Search code examples
pythonfor-loopoptimizationtime-complexitypython-itertools

Can this python code be more efficient?


I have written some code to find how many substrings of a string are anagram pairs. The function to find anagram(anagramSolution) is of complexity O(N). The substring function has complexity less than N square. But, this code here is the problem. Can it be more optimized?

for i in range(T):
    x = raw_input()
    alist = get_all_substrings(x)

    for k, j in itertools.combinations(alist,2):
        if(len(k) == len(j)):
            if(anagramSolution(k,j)):
                counter +=1

    counterlist.append(counter)
    counter = 0

The alist can have thousands of items (subsets). The main problem is the loop. It is taking a lot of time to iterate over all the items. Is there any faster or more efficient way to do this?


Solution

  • Define the anagram class of a string to be the set of counts of how many times each letter appears in the string. For example, 'banana' has anagram class a: 3, b: 1, n: 2. Two strings are anagrams of each other if they have the same anagram class. We can count how many substrings of the string are in each anagram class, then compute the number of pairs by computing (n choose 2) for every anagram class with n substrings:

    from collections import Counter
    
    anagram_class_counts = Counter()
    
    for substring in get_all_substrings(x):
        anagram_class_counts[frozenset(Counter(substring).viewitems())] += 1
    
    anagram_pair_count = sum(x*(x-1)/2 for x in anagram_class_counts.viewvalues())
    

    frozenset(Counter(substring).viewitems()) builds a hashable representation of a string's anagram class.

    • Counter takes an iterable and builds a mapping representing how many times each item appeared, so
    • Counter(substring) builds a mapping representing a string's anagram class.
    • viewitems() gives a set-like collection of letter: count pairs, and
    • frozenset turns that into an immutable set that can be used as a dict key.

    These steps together take time proportional to the size of the substring; on average, substrings are about a third of the size of the whole string, so on average, processing each substring takes O(len(x)) time. There are O(len(x)**2) substrings, so processing all substrings takes O(len(x)**3) time.

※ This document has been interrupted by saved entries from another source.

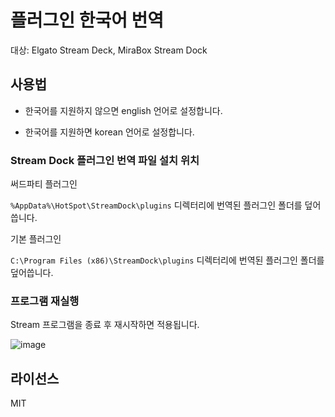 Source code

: # 플러그인 한국어 번역
대상: Elgato Stream Deck, MiraBox Stream Dock

## 사용법

* 한국어를 지원하지 않으면 english 언어로 설정합니다.

* 한국어를 지원하면 korean 언어로 설정합니다.

### Stream Dock 플러그인 번역 파일 설치 위치

써드파티 플러그인

`%AppData%\HotSpot\StreamDock\plugins` 디렉터리에 번역된 플러그인 폴더를 덮어씁니다.

기본 플러그인

`C:\Program Files (x86)\StreamDock\plugins` 디렉터리에 번역된 플러그인 폴더를 덮어씁니다.

### 프로그램 재실행

Stream 프로그램을 종료 후 재시작하면 적용됩니다.

![image](https://github.com/DevelopmentAnything/StreamDeckPlugin-Korean/assets/110871727/ea5b116a-a48a-4dba-92b6-bc30b6c0d74e)


## 라이선스

MIT
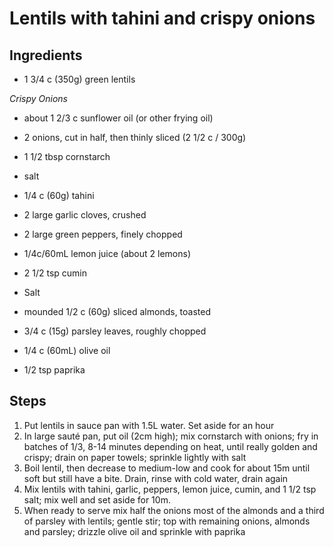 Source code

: # Lentils with tahini and crispy onions

## Ingredients

* 1 3/4 c (350g) green lentils

*Crispy Onions* 
* about 1 2/3 c sunflower oil (or other frying oil)
* 2 onions, cut in half, then thinly sliced (2 1/2 c / 300g)
* 1 1/2 tbsp cornstarch
* salt

* 1/4 c (60g) tahini 
* 2 large garlic cloves, crushed
* 2 large green peppers, finely chopped
* 1/4c/60mL lemon juice (about 2 lemons)
* 2 1/2 tsp cumin
* Salt
* mounded 1/2 c (60g) sliced almonds, toasted
* 3/4 c (15g) parsley leaves, roughly chopped
* 1/4 c (60mL) olive oil
* 1/2 tsp paprika

## Steps

1. Put lentils in sauce pan with 1.5L water. Set aside for an hour
1. In large sauté pan, put oil (2cm high); mix cornstarch with onions; fry in batches of 1/3, 8-14 minutes depending on heat, until really golden and crispy; drain on paper towels; sprinkle lightly with salt
1. Boil lentil, then decrease to medium-low and cook for about 15m until soft but still have a bite.  Drain, rinse with cold water, drain again
1. Mix lentils with tahini, garlic, peppers, lemon juice, cumin, and 1 1/2 tsp salt; mix well and set aside for 10m.
1. When ready to serve mix half the onions most of the almonds and a third of parsley with lentils; gentle stir; top with remaining onions, almonds and parsley; drizzle olive oil and sprinkle with paprika

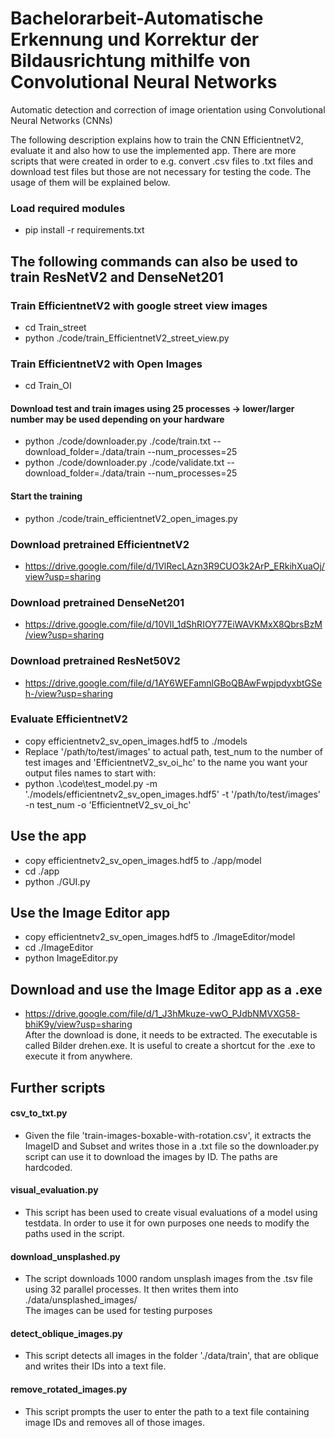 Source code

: # Bachelorarbeit-Automatische Erkennung und Korrektur der Bildausrichtung mithilfe von Convolutional Neural Networks

Automatic detection and correction of image orientation using Convolutional Neural Networks (CNNs) <br>

The following description explains how to train the CNN EfficientnetV2, evaluate it and also how to use the implemented app.
There are more scripts that were created in order to e.g. convert .csv files to .txt files and download test files but those are not necessary for testing the code.
The usage of them will be explained below.
### Load required modules
* pip install -r requirements.txt

## The following commands can also be used to train ResNetV2 and DenseNet201
### Train EfficientnetV2 with google street view images
* cd Train_street <br>
* python ./code/train_EfficientnetV2_street_view.py
### Train EfficientnetV2 with Open Images
* cd Train_OI
#### Download test and train images using 25 processes -> lower/larger number may be used depending on your hardware
* python ./code/downloader.py ./code/train.txt --download_folder=./data/train --num_processes=25
* python ./code/downloader.py ./code/validate.txt --download_folder=./data/train --num_processes=25
#### Start the training
* python ./code/train_efficientnetV2_open_images.py

### Download pretrained EfficientnetV2
* https://drive.google.com/file/d/1VlRecLAzn3R9CUO3k2ArP_ERkihXuaOj/view?usp=sharing <br>
### Download pretrained DenseNet201
* https://drive.google.com/file/d/10VlI_1dShRIOY77EiWAVKMxX8QbrsBzM/view?usp=sharing
### Download pretrained ResNet50V2
* https://drive.google.com/file/d/1AY6WEFamnlGBoQBAwFwpjpdyxbtGSeh-/view?usp=sharing
### Evaluate EfficientnetV2
* copy efficientnetv2_sv_open_images.hdf5 to ./models
* Replace '/path/to/test/images' to actual path, test_num to the number of test images and 'EfficientnetV2_sv_oi_hc' to the name you want
your output files names to start with:
* python .\code\test_model.py -m './models/efficientnetv2_sv_open_images.hdf5' -t '/path/to/test/images' -n test_num -o 'EfficientnetV2_sv_oi_hc'

## Use the app 
* copy efficientnetv2_sv_open_images.hdf5 to ./app/model
* cd ./app
* python ./GUI.py

## Use the Image Editor app
* copy efficientnetv2_sv_open_images.hdf5 to ./ImageEditor/model
* cd ./ImageEditor
* python ImageEditor.py

## Download and use the Image Editor app as a .exe
* https://drive.google.com/file/d/1_J3hMkuze-vwO_PJdbNMVXG58-bhiK9y/view?usp=sharing <br>
After the download is done, it needs to be extracted. The executable is called
Bilder drehen.exe. It is useful to create a shortcut for the .exe to execute it from anywhere.
## Further scripts
#### csv_to_txt.py
* Given the file 'train-images-boxable-with-rotation.csv', it extracts the ImageID and Subset and writes those in a .txt file so the downloader.py script
can use it to download the images by ID. The paths are hardcoded.
#### visual_evaluation.py
* This script has been used to create visual evaluations of a model using testdata. In order to use it for own purposes one needs to modify the paths used in the script.
#### download_unsplashed.py
* The script downloads 1000 random unsplash images from the .tsv file using 32 parallel processes. It then writes them into ./data/unsplashed_images/ <br>
The images can be used for testing purposes
#### detect_oblique_images.py
* This script detects all images in the folder './data/train', that are oblique and writes their IDs into a text file.
#### remove_rotated_images.py
* This script prompts the user to enter the path to a text file containing image IDs and removes all of those images. 
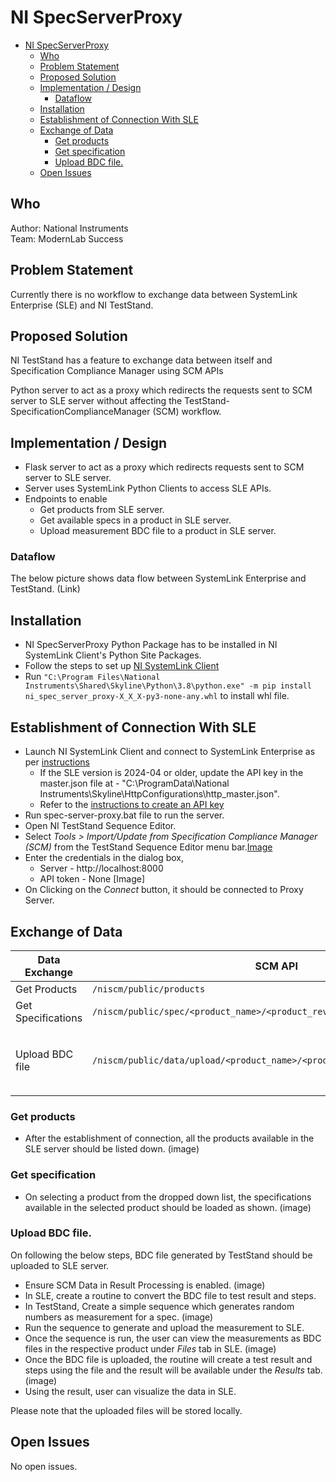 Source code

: # NI SpecServerProxy

- [NI SpecServerProxy](#ni-specserverproxy)
  - [Who](#who)
  - [Problem Statement](#problem-statement)
  - [Proposed Solution](#proposed-solution)
  - [Implementation / Design](#implementation--design)
    - [Dataflow](#dataflow)
  - [Installation](#installation)
  - [Establishment of Connection With SLE](#establishment-of-connection-with-sle)
  - [Exchange of Data](#exchange-of-data)
    - [Get products](#get-products)
    - [Get specification](#get-specification)
    - [Upload BDC file.](#upload-bdc-file)
  - [Open Issues](#open-issues)

## Who

Author: National Instruments <br/>
Team: ModernLab Success

## Problem Statement
 
Currently there is no workflow to exchange data between SystemLink Enterprise (SLE) and NI TestStand.

## Proposed Solution

NI TestStand has a feature to exchange data between itself and Specification Compliance Manager using SCM APIs

Python server to act as a proxy which redirects the requests sent to SCM server to SLE server without affecting the TestStand-SpecificationComplianceManager (SCM) workflow.


## Implementation / Design

- Flask server to act as a proxy which redirects requests sent to SCM server to SLE server.
- Server uses SystemLink Python Clients to access SLE APIs.
- Endpoints to enable
  - Get products from SLE server.
  - Get available specs in a product in SLE server.
  - Upload measurement BDC file to a product in SLE server.

### Dataflow

The below picture shows data flow between SystemLink Enterprise and TestStand.
(Link)

## Installation

- NI SpecServerProxy Python Package has to be installed in NI SystemLink Client's Python Site Packages.
- Follow the steps to set up [NI SystemLink Client](https://www.ni.com/docs/en-US/bundle/systemlink-enterprise/page/setting-up-systemlink-client.html#:~:text=Search%20for%20and%20install%20NI,which%20you%20want%20to%20connect)
- Run `"C:\Program Files\National Instruments\Shared\Skyline\Python\3.8\python.exe" -m pip install ni_spec_server_proxy-X_X_X-py3-none-any.whl` to install whl file.

## Establishment of Connection With SLE

- Launch NI SystemLink Client and connect to SystemLink Enterprise as per [instructions](https://www.ni.com/docs/en-US/bundle/systemlink-enterprise/page/setting-up-systemlink-client.html)
  - If the SLE version is 2024-04 or older, update the API key in the master.json file at - "C:\ProgramData\National Instruments\Skyline\HttpConfigurations\http_master.json".
  - Refer to the [instructions to create an API key](https://www.ni.com/docs/en-US/bundle/systemlink-enterprise/page/creating-an-api-key.html)
- Run spec-server-proxy.bat file to run the server.
- Open NI TestStand Sequence Editor.
- Select *Tools > Import/Update from Specification Compliance Manager (SCM)* from the TestStand Sequence Editor menu bar.[Image]()
- Enter the credentials in the dialog box,
  - Server - http://localhost:8000
  - API token - None
  [Image]
- On Clicking on the *Connect* button, it should be connected to Proxy Server.

## Exchange of Data

| Data Exchange | SCM API | Equivalent SLE API| 
| ----------- | ----- | ---------------- |
| Get Products  | `/niscm/public/products` | `/v2/products` |
| Get Specifications | `/niscm/public/spec/<product_name>/<product_revision>` | `/nispec/v1/query-specs`
| Upload BDC file | `/niscm/public/data/upload/<product_name>/<product_revision>/<discipline>` | `/v1/service-groups/Default/upload-files` <br/> To link the file to product: `/v2/update-products`

### Get products

- After the establishment of connection, all the products available in the SLE server should be listed down.
(image)

### Get specification

- On selecting a product from the dropped down list, the specifications available in the selected product should be loaded as shown.
(image)

### Upload BDC file.

On following the below steps, BDC file generated by TestStand should be uploaded to SLE server.

- Ensure SCM Data in Result Processing is enabled.
(image)
- In SLE, create a routine to convert the BDC file to test result and steps.
- In TestStand, Create a simple sequence which generates random numbers as measurement for a spec. (image)
- Run the sequence to generate and upload the measurement to SLE.
- Once the sequence is run, the user can view the measurements as BDC files in the respective product under *Files* tab in SLE.
(image)
- Once the BDC file is uploaded, the routine will create a test result and steps using the file and the result will be available under the *Results* tab.
(image)
- Using the result, user can visualize the data in SLE.

Please note that the uploaded files will be stored locally.

## Open Issues

No open issues. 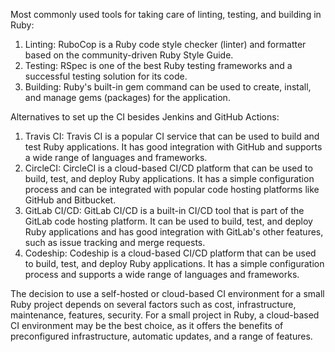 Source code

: Most commonly used tools for taking care of linting, testing, and building in Ruby:
1. Linting: RuboCop is a Ruby code style checker (linter) and formatter based on the community-driven Ruby Style Guide.
2. Testing: RSpec is one of the best Ruby testing frameworks and a successful testing solution for its code. 
3. Building: Ruby's built-in gem command can be used to create, install, and manage gems (packages) for the application. 

Alternatives to set up the CI besides Jenkins and GitHub Actions:
1. Travis CI: Travis CI is a popular CI service that can be used to build and test Ruby applications. It has good integration with GitHub and supports a wide range of languages and frameworks.
2. CircleCI: CircleCI is a cloud-based CI/CD platform that can be used to build, test, and deploy Ruby applications. It has a simple configuration process and can be integrated with popular code hosting platforms like GitHub and Bitbucket.
3. GitLab CI/CD: GitLab CI/CD is a built-in CI/CD tool that is part of the GitLab code hosting platform. It can be used to build, test, and deploy Ruby applications and has good integration with GitLab's other features, such as issue tracking and merge requests.
4. Codeship: Codeship is a cloud-based CI/CD platform that can be used to build, test, and deploy Ruby applications. It has a simple configuration process and supports a wide range of languages and frameworks.

The decision to use a self-hosted or cloud-based CI environment for a small Ruby project depends on several factors such as cost, infrastructure, maintenance, features, security. For a small project in Ruby, a cloud-based CI environment may be the best choice, as it offers the benefits of preconfigured infrastructure, automatic updates, and a range of features.  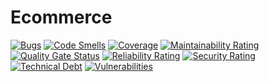 # Ecommerce

[![Bugs](https://sonarcloud.io/api/project_badges/measure?project=ChristCrom_Ecommerce&metric=bugs)](https://sonarcloud.io/summary/new_code?id=ChristCrom_Ecommerce)
[![Code Smells](https://sonarcloud.io/api/project_badges/measure?project=ChristCrom_Ecommerce&metric=code_smells)](https://sonarcloud.io/summary/new_code?id=ChristCrom_Ecommerce)
[![Coverage](https://sonarcloud.io/api/project_badges/measure?project=ChristCrom_Ecommerce&metric=coverage)](https://sonarcloud.io/summary/new_code?id=ChristCrom_Ecommerce)
[![Maintainability Rating](https://sonarcloud.io/api/project_badges/measure?project=ChristCrom_Ecommerce&metric=sqale_rating)](https://sonarcloud.io/summary/new_code?id=ChristCrom_Ecommerce)
[![Quality Gate Status](https://sonarcloud.io/api/project_badges/measure?project=ChristCrom_Ecommerce&metric=alert_status)](https://sonarcloud.io/summary/new_code?id=ChristCrom_Ecommerce)
[![Reliability Rating](https://sonarcloud.io/api/project_badges/measure?project=ChristCrom_Ecommerce&metric=reliability_rating)](https://sonarcloud.io/summary/new_code?id=ChristCrom_Ecommerce)
[![Security Rating](https://sonarcloud.io/api/project_badges/measure?project=ChristCrom_Ecommerce&metric=security_rating)](https://sonarcloud.io/summary/new_code?id=ChristCrom_Ecommerce)
[![Technical Debt](https://sonarcloud.io/api/project_badges/measure?project=ChristCrom_Ecommerce&metric=sqale_index)](https://sonarcloud.io/summary/new_code?id=ChristCrom_Ecommerce)
[![Vulnerabilities](https://sonarcloud.io/api/project_badges/measure?project=ChristCrom_Ecommerce&metric=vulnerabilities)](https://sonarcloud.io/summary/new_code?id=ChristCrom_Ecommerce)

    If there are x substrings with the same anagram class, they can be paired up in x*(x-1)/2 ways, so the sum goes through the number of occurrences of each anagram class and computes the number of pairs. This takes O(len(x)**2) time, since it has to go through each anagram class once, and there can't be more anagram classes than substrings.

    Overall, this algorithm takes O(len(x)**3) time, which isn't great, but it's a lot better than the original. There's still room to optimize this, such as by computing anagram classes in a way that takes advantage of the overlap between substrings or by using a more efficient anagram class representation.